Top of Extracted material

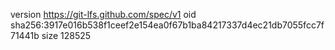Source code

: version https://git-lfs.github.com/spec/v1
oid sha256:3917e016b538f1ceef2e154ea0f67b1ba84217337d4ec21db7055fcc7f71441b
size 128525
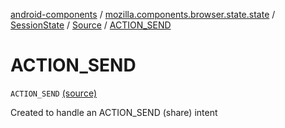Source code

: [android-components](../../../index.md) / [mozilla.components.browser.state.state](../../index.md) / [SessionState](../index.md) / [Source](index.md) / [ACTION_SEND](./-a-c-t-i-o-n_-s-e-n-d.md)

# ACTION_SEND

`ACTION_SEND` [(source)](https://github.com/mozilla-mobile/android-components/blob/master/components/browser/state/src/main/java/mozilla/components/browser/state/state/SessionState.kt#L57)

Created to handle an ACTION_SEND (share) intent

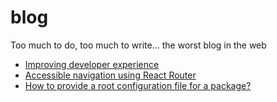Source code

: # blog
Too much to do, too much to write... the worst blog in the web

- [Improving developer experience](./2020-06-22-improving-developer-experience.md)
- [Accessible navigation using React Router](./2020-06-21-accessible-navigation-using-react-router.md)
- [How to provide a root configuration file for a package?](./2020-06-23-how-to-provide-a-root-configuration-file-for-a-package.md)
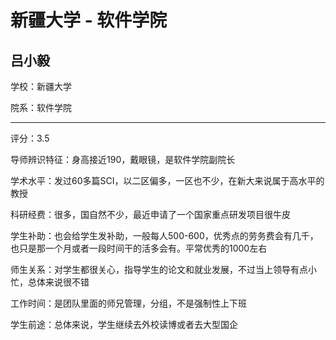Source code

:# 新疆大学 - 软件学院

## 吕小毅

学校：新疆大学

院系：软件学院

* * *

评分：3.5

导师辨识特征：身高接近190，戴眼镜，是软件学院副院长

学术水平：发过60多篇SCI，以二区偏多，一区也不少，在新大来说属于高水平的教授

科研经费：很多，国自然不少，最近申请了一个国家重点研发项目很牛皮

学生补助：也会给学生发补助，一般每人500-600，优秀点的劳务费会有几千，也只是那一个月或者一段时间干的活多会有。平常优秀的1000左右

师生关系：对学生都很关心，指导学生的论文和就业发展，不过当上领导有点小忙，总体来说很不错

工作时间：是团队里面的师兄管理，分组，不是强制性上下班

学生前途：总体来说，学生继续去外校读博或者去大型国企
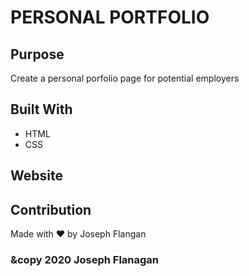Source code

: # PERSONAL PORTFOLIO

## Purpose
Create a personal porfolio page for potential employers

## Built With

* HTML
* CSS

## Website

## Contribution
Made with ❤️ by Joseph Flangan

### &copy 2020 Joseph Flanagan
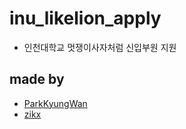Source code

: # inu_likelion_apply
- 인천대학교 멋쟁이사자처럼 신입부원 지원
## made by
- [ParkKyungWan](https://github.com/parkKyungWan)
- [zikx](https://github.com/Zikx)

Bottom of Extracted material
Top of Extracted material

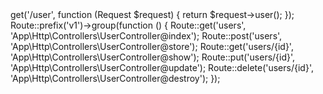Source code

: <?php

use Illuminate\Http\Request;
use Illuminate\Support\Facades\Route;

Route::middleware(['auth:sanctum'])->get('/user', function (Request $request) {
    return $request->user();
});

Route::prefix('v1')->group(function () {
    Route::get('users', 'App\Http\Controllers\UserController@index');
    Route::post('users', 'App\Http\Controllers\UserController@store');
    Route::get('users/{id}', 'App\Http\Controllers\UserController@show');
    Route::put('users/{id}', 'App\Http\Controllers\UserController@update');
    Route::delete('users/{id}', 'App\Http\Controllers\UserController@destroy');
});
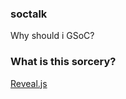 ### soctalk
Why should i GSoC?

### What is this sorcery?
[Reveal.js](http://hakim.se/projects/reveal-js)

Bottom of Extracted material

What the exercise asks:
Pictures are to be left out. Write out only the lines above starting at the one with "### &copy 2020 Joseph Flanagan" and ending at the one with "- [zikx](https://github.com/Zikx)", both lines included, exactly.

Result for this exercise:
### &copy 2020 Joseph Flanagan
Source code

: # inu_likelion_apply
- 인천대학교 멋쟁이사자처럼 신입부원 지원
## made by
- [ParkKyungWan](https://github.com/parkKyungWan)
- [zikx](https://github.com/Zikx)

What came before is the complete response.